Em acórdão publicado no dia 10 de outubro, o Tribunal de Justiça do Estado (TJSC) voltou a reafirmar o entendimento segundo o qual a comercialização de dados pessoais por meio dos serviços denominados “Lista Online” e “Prospecção de Clientes”, oferecidos pela empresa Serasa Expirian, não violam a Lei Geral de Proteção de Dados (LGPD), razão pela qual inexiste dano moral indenizável às pessoas naturais que figuram nas respectivas listas.

Levantamento feito pelo Portal JusCatarina indica que desde o início do ano ao menos nove decisões colegiadas foram tomadas no mesmo sentido, indicando a consolidação do entendimento na corte catarinense.

Em linhas gerais, todos os acórdão trazem o mesmo fundamento: inexiste qualquer violação à vida privada, imagem e intimidade dos consumidores, principalmente porque os denominados “dados sensíveis”, passíveis de gerar desconfortos às pessoas, não são divulgados pela empresa.

No caso mais recente, a Quarta Câmara de Direito Civil manteve sentença que julgou improcedentes os pedidos formulados por uma mulher cujo nome, CPF, endereço, sexo e telefones foram disponibilizados para consulta. Ela buscava reparação de R$ 10 mil.

Ao defender a legalidade do serviço em contestação, o representante da empresa argumentou que “a demanda é, na realidade, parte da indústria do dano moral, alimentada por advogados que criam pretensões judiciais descabidas, em larga escala e, depois, saem em busca de consumidores para nomear em suas iniciais”.

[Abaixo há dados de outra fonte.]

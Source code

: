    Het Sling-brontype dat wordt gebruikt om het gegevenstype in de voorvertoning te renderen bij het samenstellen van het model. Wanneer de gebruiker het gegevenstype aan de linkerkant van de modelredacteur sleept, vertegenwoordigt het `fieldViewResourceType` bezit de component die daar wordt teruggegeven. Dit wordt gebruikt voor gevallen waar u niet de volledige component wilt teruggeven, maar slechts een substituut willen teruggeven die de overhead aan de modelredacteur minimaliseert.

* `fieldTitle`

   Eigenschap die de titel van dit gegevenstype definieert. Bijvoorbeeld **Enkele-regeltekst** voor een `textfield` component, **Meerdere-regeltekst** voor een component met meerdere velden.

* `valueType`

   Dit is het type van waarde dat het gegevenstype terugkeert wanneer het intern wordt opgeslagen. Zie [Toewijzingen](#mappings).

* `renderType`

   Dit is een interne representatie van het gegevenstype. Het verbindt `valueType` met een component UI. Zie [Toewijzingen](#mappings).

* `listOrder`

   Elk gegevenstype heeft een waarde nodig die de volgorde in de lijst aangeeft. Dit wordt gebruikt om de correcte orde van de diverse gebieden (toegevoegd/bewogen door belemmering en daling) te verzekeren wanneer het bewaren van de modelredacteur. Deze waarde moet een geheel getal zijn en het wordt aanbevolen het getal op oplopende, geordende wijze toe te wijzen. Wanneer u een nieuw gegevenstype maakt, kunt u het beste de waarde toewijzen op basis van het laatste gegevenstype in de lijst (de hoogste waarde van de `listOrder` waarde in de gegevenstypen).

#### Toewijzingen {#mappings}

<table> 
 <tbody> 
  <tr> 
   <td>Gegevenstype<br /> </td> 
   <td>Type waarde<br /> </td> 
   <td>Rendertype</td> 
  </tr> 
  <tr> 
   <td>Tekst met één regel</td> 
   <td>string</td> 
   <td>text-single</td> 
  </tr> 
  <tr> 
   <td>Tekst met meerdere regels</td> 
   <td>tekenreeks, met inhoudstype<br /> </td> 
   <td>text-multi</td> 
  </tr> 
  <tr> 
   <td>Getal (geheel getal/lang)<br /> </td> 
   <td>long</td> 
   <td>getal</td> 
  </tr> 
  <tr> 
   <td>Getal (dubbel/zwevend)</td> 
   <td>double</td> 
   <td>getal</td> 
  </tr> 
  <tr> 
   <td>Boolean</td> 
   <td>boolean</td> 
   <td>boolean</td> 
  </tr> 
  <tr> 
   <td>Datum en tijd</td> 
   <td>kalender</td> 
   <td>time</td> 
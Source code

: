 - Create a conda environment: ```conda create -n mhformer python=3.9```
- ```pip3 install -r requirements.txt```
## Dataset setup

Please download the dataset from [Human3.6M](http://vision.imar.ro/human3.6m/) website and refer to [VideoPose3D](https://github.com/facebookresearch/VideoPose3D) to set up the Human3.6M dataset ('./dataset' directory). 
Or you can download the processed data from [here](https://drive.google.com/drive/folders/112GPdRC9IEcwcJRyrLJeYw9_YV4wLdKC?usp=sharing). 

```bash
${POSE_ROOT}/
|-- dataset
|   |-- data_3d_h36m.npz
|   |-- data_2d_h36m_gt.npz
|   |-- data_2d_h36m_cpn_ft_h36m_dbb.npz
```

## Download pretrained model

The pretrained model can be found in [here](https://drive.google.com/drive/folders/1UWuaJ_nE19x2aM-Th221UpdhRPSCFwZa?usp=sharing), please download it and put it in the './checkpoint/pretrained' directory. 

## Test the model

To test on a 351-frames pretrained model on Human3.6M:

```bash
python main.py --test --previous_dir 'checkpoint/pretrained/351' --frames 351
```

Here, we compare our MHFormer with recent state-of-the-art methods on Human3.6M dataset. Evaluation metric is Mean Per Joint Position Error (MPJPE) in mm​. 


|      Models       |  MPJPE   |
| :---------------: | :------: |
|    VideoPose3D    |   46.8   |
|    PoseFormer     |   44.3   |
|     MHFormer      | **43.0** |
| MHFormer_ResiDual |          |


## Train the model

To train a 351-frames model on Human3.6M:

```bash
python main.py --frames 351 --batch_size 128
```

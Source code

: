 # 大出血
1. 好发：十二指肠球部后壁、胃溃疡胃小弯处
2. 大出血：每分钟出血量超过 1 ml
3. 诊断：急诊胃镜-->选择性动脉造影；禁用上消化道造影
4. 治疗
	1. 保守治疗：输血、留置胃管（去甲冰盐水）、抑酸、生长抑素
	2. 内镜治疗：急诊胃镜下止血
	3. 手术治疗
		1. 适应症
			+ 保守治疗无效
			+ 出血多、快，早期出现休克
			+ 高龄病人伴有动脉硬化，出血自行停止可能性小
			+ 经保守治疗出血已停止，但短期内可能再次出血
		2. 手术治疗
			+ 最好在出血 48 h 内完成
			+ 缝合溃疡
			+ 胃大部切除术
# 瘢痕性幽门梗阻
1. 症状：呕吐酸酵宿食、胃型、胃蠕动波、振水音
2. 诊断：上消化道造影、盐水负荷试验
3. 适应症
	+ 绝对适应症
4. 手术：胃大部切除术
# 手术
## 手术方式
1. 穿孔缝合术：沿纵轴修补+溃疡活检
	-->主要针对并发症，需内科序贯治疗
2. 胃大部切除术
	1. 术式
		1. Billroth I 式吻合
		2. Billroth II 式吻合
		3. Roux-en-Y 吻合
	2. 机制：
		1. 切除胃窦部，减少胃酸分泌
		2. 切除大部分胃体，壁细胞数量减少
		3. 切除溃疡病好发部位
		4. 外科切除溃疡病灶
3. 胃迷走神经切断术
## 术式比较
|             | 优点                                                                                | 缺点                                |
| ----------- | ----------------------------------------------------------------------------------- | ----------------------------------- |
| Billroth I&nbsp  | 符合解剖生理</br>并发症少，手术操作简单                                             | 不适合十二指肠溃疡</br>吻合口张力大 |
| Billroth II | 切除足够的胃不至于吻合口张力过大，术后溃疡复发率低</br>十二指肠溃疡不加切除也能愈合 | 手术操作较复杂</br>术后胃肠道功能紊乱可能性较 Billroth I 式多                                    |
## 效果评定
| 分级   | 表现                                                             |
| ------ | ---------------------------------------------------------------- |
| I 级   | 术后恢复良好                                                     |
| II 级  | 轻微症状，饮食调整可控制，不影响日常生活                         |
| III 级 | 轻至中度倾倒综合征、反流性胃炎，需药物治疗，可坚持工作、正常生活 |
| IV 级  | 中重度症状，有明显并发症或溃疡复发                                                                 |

Ao analisar o recurso de apelação, o relator, desembargador José Agenor de Aragão, anotou:

[…]
Na hipótese dos autos, todavia, não se verifica que as informações divulgadas pela ré/recorrida violam, de alguma forma, a privacidade do indivíduo, consoante alegado pela autora/recorrente, uma vez que “os serviços de ‘Lista Online’ e de ‘Prospecção de Clientes’ caracterizam-se como banco de dados, haja vista que contêm informações acerca dos consumidores, que são fornecidos aos clientes, mediante contrato de prestação de serviços”.
Portanto, a atividade desempenhada pela recorrida não possui nenhum indício de ilegalidade, posto que a formação de banco de dados não é vedada pelo ordenamento jurídico pátrio, sendo, inclusive, regulamentada pelo Código de Defesa do Consumidor, em seu art. 43.
[…]
Todavia, o fato é que, no caso em tela, inexiste qualquer violação à vida privada, imagem e intimidade dos consumidores, mormente porque os denominados “dados sensíveis”, passíveis de gerar desconfortos às pessoas, não são divulgados pela demandada/recorrida.
Outrossim, igualmente descabida a alegação da autora/apelante de que  sofreu abalo anímico em pensar que seus dados pessoais podem ser usados para atividades ilícitas, não podendo servir de supedâneo ao pleito indenizatório, porque não se indeniza prejuízo hipotético ou eventual.

A votação foi unânime. Participaram do julgamento os desembargadores Selso de Oliveira e Luiz Felipe Schuch.